Dataset excerpts
[Start of section]
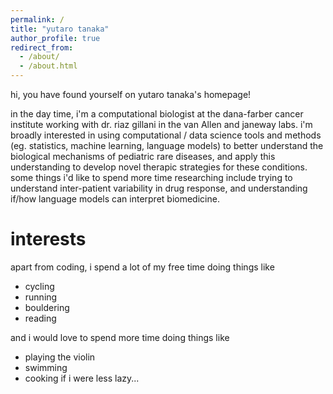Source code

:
 ```yaml
---
permalink: /
title: "yutaro tanaka"
author_profile: true
redirect_from: 
  - /about/
  - /about.html
---
```


hi, you have found yourself on yutaro tanaka's homepage!

in the day time, i'm a computational biologist at the dana-farber cancer institute working with dr. riaz gillani in the van Allen and janeway labs. i'm broadly interested in using computational / data science tools and methods (eg. statistics, machine learning, language models) to better understand the biological mechanisms of pediatric rare diseases, and apply this understanding to develop novel therapic strategies for these conditions. some things i'd like to spend more time researching include trying to understand inter-patient variability in drug response, and understanding if/how language models can interpret biomedicine. 

interests
======
apart from coding, i spend a lot of my free time doing things like
* cycling
* running
* bouldering
* reading 

and i would love to spend more time doing things like 
* playing the violin
* swimming
* cooking
if i were less lazy...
[End of section]
**About this exercise:**
In your answer, print the entries above exactly, with the pictures left out.

**Finished exercise:**
Source code

:
 ```yaml
---
permalink: /
title: "yutaro tanaka"
author_profile: true
redirect_from: 
  - /about/
  - /about.html
---
```


hi, you have found yourself on yutaro tanaka's homepage!

in the day time, i'm a computational biologist at the dana-farber cancer institute working with dr. riaz gillani in the van Allen and janeway labs. i'm broadly interested in using computational / data science tools and methods (eg. statistics, machine learning, language models) to better understand the biological mechanisms of pediatric rare diseases, and apply this understanding to develop novel therapic strategies for these conditions. some things i'd like to spend more time researching include trying to understand inter-patient variability in drug response, and understanding if/how language models can interpret biomedicine. 

interests
======
apart from coding, i spend a lot of my free time doing things like
* cycling
* running
* bouldering
* reading 

and i would love to spend more time doing things like 
* playing the violin
* swimming
* cooking
if i were less lazy...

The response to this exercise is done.